Amid all his other troubles, Vice President Richard Cheney is now stalked by a ghost from his past–the Richard Cheney who for five years was CEO of the Halliburton Company. When he left Halliburton in 2000 to become George W. Bush’s running mate, the Republican ticket was touted as two tough-minded business executives running against wimpish politicians. “The American people should be pleased they have a vice presidential nominee who has been successful in business,” Karen Hughes, Bush’s then-communications director, enthused.
A rather different story is told by a class-action investor lawsuit against Halliburton, recently revived after languishing for four years. It describes Cheney as not much different from other corporate titans ensnared by accusations of fraud. Brushing aside facts and subordinates’ warnings, CEO Cheney made a series of daring but wrong decisions that were disastrous for the company.

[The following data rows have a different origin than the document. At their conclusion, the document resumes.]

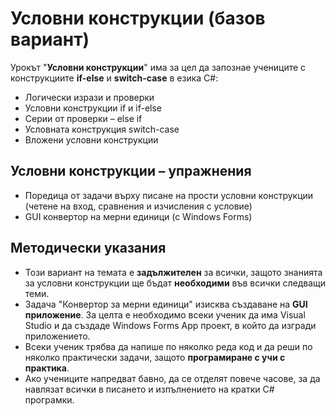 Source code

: # Условни конструкции (базов вариант)

Урокът "**Условни конструкции**" има за цел да запознае учениците с конструкциите **if-else** и **switch-case** в езика C#:
 - Логически изрази и проверки
 - Условни конструкции if и if-else
 - Серии от проверки – else if
 - Условната конструкция switch-case
 - Вложени условни конструкции

## Условни конструкции – упражнения
  - Поредица от задачи върху писане на прости условни конструкции (четене на вход, сравнения и изчисления с условие)
  - GUI конвертор на мерни единици (с Windows Forms)

## Методически указания
  - Този вариант на темата е **задължителен** за всички, защото знанията за условни конструкции ще бъдат **необходими** във всички следващи теми.
  - Задача "Конвертор за мерни единици" изисква създаване на **GUI приложение**. За целта е необходимо всеки ученик да има Visual Studio и да създаде Windows Forms App проект, в който да изгради приложението.
  - Всеки ученик трябва да напише по няколко реда код и да реши по няколко практически задачи, защото **програмиране с учи с практика**.
  - Ако учениците напредват бавно, да се отделят повече часове, за да навлязат всички в писането и изпълнението на кратки C# програмки.
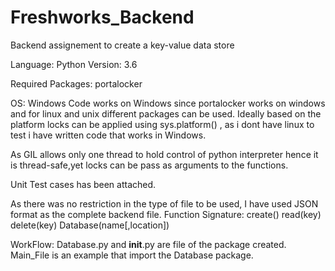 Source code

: # Freshworks_Backend

Backend assignement to create a key-value data store

Language: Python Version: 3.6

Required Packages: portalocker

OS: Windows Code works on Windows since portalocker works on windows and for linux and unix different packages can be
used. Ideally based on the platform locks can be applied using sys.platform() , as i dont have linux to test i have
written code that works in Windows.

As GIL allows only one thread to hold control of python interpreter hence it is thread-safe,yet locks can be pass as
arguments to the functions.

Unit Test cases has been attached.

As there was no restriction in the type of file to be used, I have used JSON format as the complete backend file.
Function Signature:
create()
read(key)
delete(key)
Database(name[,location])

WorkFlow:
Database.py and __init__.py are file of the package created. Main_File is an example that import the Database package.
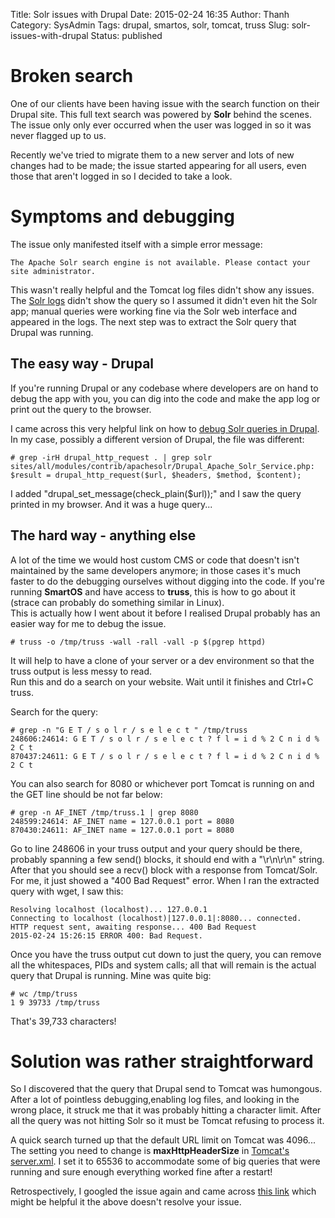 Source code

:Title: Solr issues with Drupal
Date: 2015-02-24 16:35
Author: Thanh
Category: SysAdmin
Tags: drupal, smartos, solr, tomcat, truss
Slug: solr-issues-with-drupal
Status: published

Broken search
=============

One of our clients have been having issue with the search function on
their Drupal site. This full text search was powered by **Solr** behind
the scenes. The issue only only ever occurred when the user was logged
in so it was never flagged up to us.

Recently we've tried to migrate them to a new server and lots of new
changes had to be made; the issue started appearing for all users, even
those that aren't logged in so I decided to take a look.

Symptoms and debugging
======================

The issue only manifested itself with a simple error message:

    The Apache Solr search engine is not available. Please contact your site administrator.

This wasn't really helpful and the Tomcat log files didn't show any
issues. The [Solr
logs](https://skybert.wordpress.com/2009/07/22/how-to-get-solr-to-log-to-a-log-file/)
didn't show the query so I assumed it didn't even hit the Solr app;
manual queries were working fine via the Solr web interface and appeared
in the logs. The next step was to extract the Solr query that Drupal was
running.

The easy way - Drupal
---------------------

If you're running Drupal or any codebase where developers are on hand to
debug the app with you, you can dig into the code and make the app log
or print out the query to the browser.

I came across this very helpful link on how to [debug Solr queries in
Drupal](https://www.drupal.org/node/2240049). In my case, possibly a
different version of Drupal, the file was different:

    # grep -irH drupal_http_request . | grep solr
    sites/all/modules/contrib/apachesolr/Drupal_Apache_Solr_Service.php: $result = drupal_http_request($url, $headers, $method, $content);

I added "drupal\_set\_message(check\_plain(\$url));" and I saw the query
printed in my browser. And it was a huge query...

The hard way - anything else
----------------------------

A lot of the time we would host custom CMS or code that doesn't isn't
maintained by the same developers anymore; in those cases it's much
faster to do the debugging ourselves without digging into the code. If
you're running **SmartOS** and have access to **truss**, this is how to
go about it (strace can probably do something similar in Linux).  
This is actually how I went about it before I realised Drupal probably
has an easier way for me to debug the issue.

    # truss -o /tmp/truss -wall -rall -vall -p $(pgrep httpd)

It will help to have a clone of your server or a dev environment so that
the truss output is less messy to read.  
Run this and do a search on your website. Wait until it finishes and
Ctrl+C truss.

Search for the query:

    # grep -n "G E T / s o l r / s e l e c t " /tmp/truss
    248606:24614: G E T / s o l r / s e l e c t ? f l = i d % 2 C n i d % 2 C t
    870437:24611: G E T / s o l r / s e l e c t ? f l = i d % 2 C n i d % 2 C t

You can also search for 8080 or whichever port Tomcat is running on and
the GET line should be not far below:

    # grep -n AF_INET /tmp/truss.1 | grep 8080
    248599:24614: AF_INET name = 127.0.0.1 port = 8080
    870430:24611: AF_INET name = 127.0.0.1 port = 8080

Go to line 248606 in your truss output and your query should be there,
probably spanning a few send() blocks, it should end with a
"\\r\\n\\r\\n" string.  
After that you should see a recv() block with a response from
Tomcat/Solr. For me, it just showed a "400 Bad Request" error. When I
ran the extracted query with wget, I saw this:

    Resolving localhost (localhost)... 127.0.0.1
    Connecting to localhost (localhost)|127.0.0.1|:8080... connected.
    HTTP request sent, awaiting response... 400 Bad Request
    2015-02-24 15:26:15 ERROR 400: Bad Request.

Once you have the truss output cut down to just the query, you can
remove all the whitespaces, PIDs and system calls; all that will remain
is the actual query that Drupal is running. Mine was quite big:

    # wc /tmp/truss 
    1 9 39733 /tmp/truss

That's 39,733 characters!

Solution was rather straightforward
===================================

So I discovered that the query that Drupal send to Tomcat was humongous.
After a lot of pointless debugging,enabling log files, and looking in
the wrong place, it struck me that it was probably hitting a character
limit. After all the query was not hitting Solr so it must be Tomcat
refusing to process it.

A quick search turned up that the default URL limit on Tomcat was
4096... The setting you need to change is **maxHttpHeaderSize** in
[Tomcat's
server.xml](http://serverfault.com/questions/56691/whats-the-maximum-url-length-in-tomcat).
I set it to 65536 to accommodate some of big queries that were running
and sure enough everything worked fine after a restart!

Retrospectively, I googled the issue again and came across [this
link](https://www.drupal.org/node/443980) which might be helpful it the
above doesn't resolve your issue.

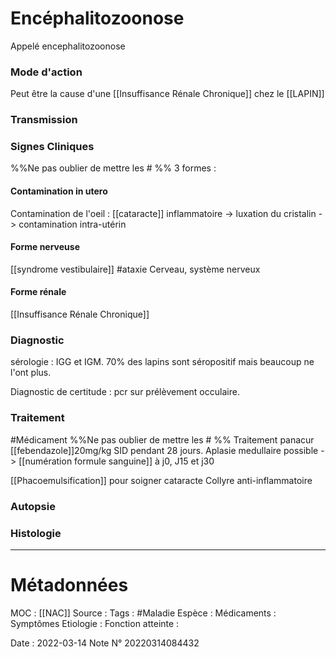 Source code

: # Encéphalitozoonose
Appelé encephalitozoonose

### Mode d'action
Peut être la cause d'une [[Insuffisance Rénale Chronique]] chez le [[LAPIN]]
### Transmission
### Signes Cliniques
%%Ne pas oublier de mettre les # %%
3 formes :

#### Contamination in utero
Contamination de l'oeil : [[cataracte]] inflammatoire -> luxation du cristalin
-> contamination intra-utérin

#### Forme nerveuse
[[syndrome vestibulaire]]
#ataxie
Cerveau, système nerveux

#### Forme rénale
[[Insuffisance Rénale Chronique]]

### Diagnostic
sérologie : IGG et IGM. 70% des lapins sont séropositif mais beaucoup ne l'ont plus.

Diagnostic de certitude : pcr sur prélèvement occulaire.

### Traitement
#Médicament 
%%Ne pas oublier de mettre les # %% 
Traitement panacur [[febendazole]]20mg/kg SID pendant 28 jours.
Aplasie medullaire possible -> [[numération formule sanguine]] à j0, J15 et j30


[[Phacoemulsification]] pour soigner cataracte
Collyre anti-inflammatoire 
### Autopsie
### Histologie

***

# Métadonnées
MOC : [[NAC]]
Source :
Tags : #Maladie 
	Espèce :
	Médicaments :
	Symptômes
	Etiologie :
	Fonction atteinte :
	
Date : 2022-03-14
Note N° 20220314084432
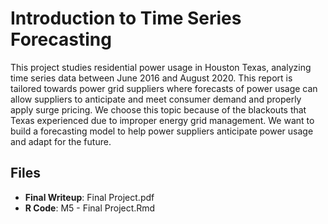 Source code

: # Introduction to Time Series Forecasting

This project studies residential power usage in Houston Texas, analyzing time series data
between June 2016 and August 2020. This report is tailored towards power grid suppliers
where forecasts of power usage can allow suppliers to anticipate and meet consumer
demand and properly apply surge pricing.
We choose this topic because of the blackouts that Texas experienced due to improper
energy grid management. We want to build a forecasting model to help power suppliers
anticipate power usage and adapt for the future.

## Files
- **Final Writeup**: Final Project.pdf
- **R Code**: M5 - Final Project.Rmd
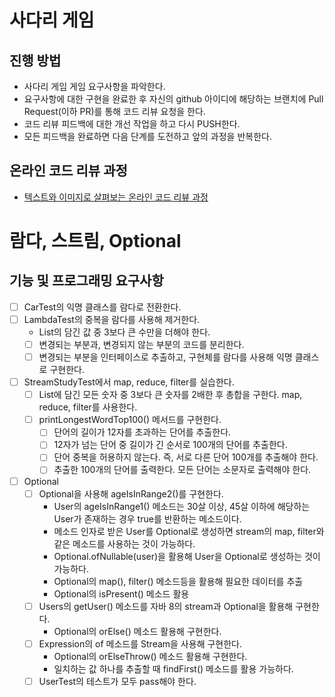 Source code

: # 사다리 게임
## 진행 방법
* 사다리 게임 게임 요구사항을 파악한다.
* 요구사항에 대한 구현을 완료한 후 자신의 github 아이디에 해당하는 브랜치에 Pull Request(이하 PR)를 통해 코드 리뷰 요청을 한다.
* 코드 리뷰 피드백에 대한 개선 작업을 하고 다시 PUSH한다.
* 모든 피드백을 완료하면 다음 단계를 도전하고 앞의 과정을 반복한다.

## 온라인 코드 리뷰 과정
* [텍스트와 이미지로 살펴보는 온라인 코드 리뷰 과정](https://github.com/nextstep-step/nextstep-docs/tree/master/codereview)

# 람다, 스트림, Optional
## 기능 및 프로그래밍 요구사항
* [ ] CarTest의 익명 클래스를 람다로 전환한다.
* [ ] LambdaTest의 중복을 람다를 사용해 제거한다.
  * List의 담긴 값 중 3보다 큰 수만을 더해야 한다.
  * [ ] 변경되는 부분과, 변경되지 않는 부분의 코드를 분리한다. 
  * [ ] 변경되는 부분을 인터페이스로 추출하고, 구현체를 람다를 사용해 익명 클래스로 구현한다. 
* [ ] StreamStudyTest에서 map, reduce, filter를 실습한다.
  * [ ] List에 담긴 모든 숫자 중 3보다 큰 숫자를 2배한 후 총합을 구한다. map, reduce, filter를 사용한다.
  * [ ] printLongestWordTop100() 메서드를 구현한다.
    * [ ] 단어의 길이가 12자를 초과하는 단어를 추출한다.
    * [ ] 12자가 넘는 단어 중 길이가 긴 순서로 100개의 단어를 추출한다.
    * [ ] 단어 중복을 허용하지 않는다. 즉, 서로 다른 단어 100개를 추출해야 한다.
    * [ ] 추출한 100개의 단어를 출력한다. 모든 단어는 소문자로 출력해야 한다.
* [ ] Optional 
  * [ ] Optional을 사용해 ageIsInRange2()를 구현한다.
    * User의 ageIsInRange1() 메소드는 30살 이상, 45살 이하에 해당하는 User가 존재하는 경우 true를 반환하는 메소드이다.
    * 메소드 인자로 받은 User를 Optional로 생성하면 stream의 map, filter와 같은 메소드를 사용하는 것이 가능하다.
    * Optional.ofNullable(user)을 활용해 User을 Optional로 생성하는 것이 가능하다.
    * Optional의 map(), filter() 메소드등을 활용해 필요한 데이터를 추출
    * Optional의 isPresent() 메소드 활용
  * [ ] Users의 getUser() 메소드를 자바 8의 stream과 Optional을 활용해 구현한다.
    *  Optional의 orElse() 메소드 활용해 구현한다.
  * [ ] Expression의 of 메소드를 Stream을 사용해 구현한다. 
    * Optional의 orElseThrow() 메소드 활용해 구현한다.
    * 일치하는 값 하나를 추출할 때 findFirst() 메소드를 활용 가능하다.
  * [ ] UserTest의 테스트가 모두 pass해야 한다.
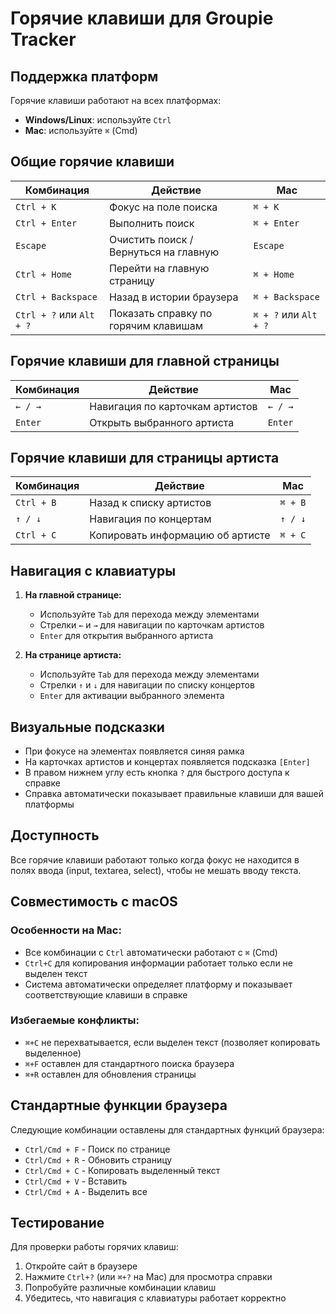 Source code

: # Горячие клавиши для Groupie Tracker

## Поддержка платформ

Горячие клавиши работают на всех платформах:
- **Windows/Linux**: используйте `Ctrl`
- **Mac**: используйте `⌘` (Cmd)

## Общие горячие клавиши

| Комбинация | Действие | Mac |
|------------|----------|-----|
| `Ctrl + K` | Фокус на поле поиска | `⌘ + K` |
| `Ctrl + Enter` | Выполнить поиск | `⌘ + Enter` |
| `Escape` | Очистить поиск / Вернуться на главную | `Escape` |
| `Ctrl + Home` | Перейти на главную страницу | `⌘ + Home` |
| `Ctrl + Backspace` | Назад в истории браузера | `⌘ + Backspace` |
| `Ctrl + ?` или `Alt + ?` | Показать справку по горячим клавишам | `⌘ + ?` или `Alt + ?` |

## Горячие клавиши для главной страницы

| Комбинация | Действие | Mac |
|------------|----------|-----|
| `← / →` | Навигация по карточкам артистов | `← / →` |
| `Enter` | Открыть выбранного артиста | `Enter` |

## Горячие клавиши для страницы артиста

| Комбинация | Действие | Mac |
|------------|----------|-----|
| `Ctrl + B` | Назад к списку артистов | `⌘ + B` |
| `↑ / ↓` | Навигация по концертам | `↑ / ↓` |
| `Ctrl + C` | Копировать информацию об артисте | `⌘ + C` |

## Навигация с клавиатуры

1. **На главной странице:**
   - Используйте `Tab` для перехода между элементами
   - Стрелки `←` и `→` для навигации по карточкам артистов
   - `Enter` для открытия выбранного артиста

2. **На странице артиста:**
   - Используйте `Tab` для перехода между элементами
   - Стрелки `↑` и `↓` для навигации по списку концертов
   - `Enter` для активации выбранного элемента

## Визуальные подсказки

- При фокусе на элементах появляется синяя рамка
- На карточках артистов и концертах появляется подсказка `[Enter]`
- В правом нижнем углу есть кнопка `?` для быстрого доступа к справке
- Справка автоматически показывает правильные клавиши для вашей платформы

## Доступность

Все горячие клавиши работают только когда фокус не находится в полях ввода (input, textarea, select), чтобы не мешать вводу текста.

## Совместимость с macOS

### Особенности на Mac:
- Все комбинации с `Ctrl` автоматически работают с `⌘` (Cmd)
- `Ctrl+C` для копирования информации работает только если не выделен текст
- Система автоматически определяет платформу и показывает соответствующие клавиши в справке

### Избегаемые конфликты:
- `⌘+C` не перехватывается, если выделен текст (позволяет копировать выделенное)
- `⌘+F` оставлен для стандартного поиска браузера
- `⌘+R` оставлен для обновления страницы

## Стандартные функции браузера

Следующие комбинации оставлены для стандартных функций браузера:
- `Ctrl/Cmd + F` - Поиск по странице
- `Ctrl/Cmd + R` - Обновить страницу
- `Ctrl/Cmd + C` - Копировать выделенный текст
- `Ctrl/Cmd + V` - Вставить
- `Ctrl/Cmd + A` - Выделить все

## Тестирование

Для проверки работы горячих клавиш:
1. Откройте сайт в браузере
2. Нажмите `Ctrl+?` (или `⌘+?` на Mac) для просмотра справки
3. Попробуйте различные комбинации клавиш
4. Убедитесь, что навигация с клавиатуры работает корректно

The managerial incompetence was compounded by fraudulent accounting gimmicks that concealed the company’s true condition. Cheney, however, relentlessly issued bullish assurances, hiding the losses and pumping up the stock price.
Eventually, the truth caught up with the company–its stock tanked–but Cheney was already off to Washington, $40 million richer and running the country. He sold his shares at the top. HAL, the Halliburton stock symbol, began falling a few months after his resignation, from $53 to an eventual low of $8. By then Bush/Cheney were rolling out another bold venture–the invasion of Iraq.
A pity voters didn’t know this side of the story back in 2000. Cheney’s performance as CEO predicted his subsequent behavior as Veep: the willful ignorance and bullying manipulation of policy, the arrogance that led the country into deep trouble. The corporate scandal seems like old news now, since the basic facts were first revealed four years ago by the New York Times–generating a flurry of investor lawsuits. But the story has new life. The injured investors are now represented by William Lerach, the ferociously successful plaintiff lawyer who has won billions in securities litigation against major corporations and Wall Street banks, from Enron to Citigroup.
Lerach has reformulated the Halliburton complaint to pointedly portray Cheney and “Cheney’s team” as the wrongdoers who fabricated and deceived. Cheney himself is not named as a defendant, but he faces a different kind of exposure–grilling under oath by Lerach, a tenacious trial lawyer deeply loathed by corporate and financial interests. (Full disclosure: Lerach’s current firm was among the sponsors of a conference I addressed earlier this year.) “There’s not any question we will get to that point,” Lerach says with relish. “We can’t know whether it will be three months or three years from now, but we know Cheney and Halliburton will fight furiously to keep Cheney from being deposed.”
Lerach might ask Cheney, for instance, about the weird bookkeeping HAL adopted in 1998–a change that converted unpaid bills into revenue. The oil industry was in the low-price doldrums of the 1990s, and Halliburton bid low to win huge fixed-price contracts on massive construction projects. But these projects predictably produced huge cost overruns, and customers refused to pay for them. Without bothering to inform shareholders, HAL solved the problem by booking these unpaid claims as “revenue,” wishful thinking that boosted profits and the stock price.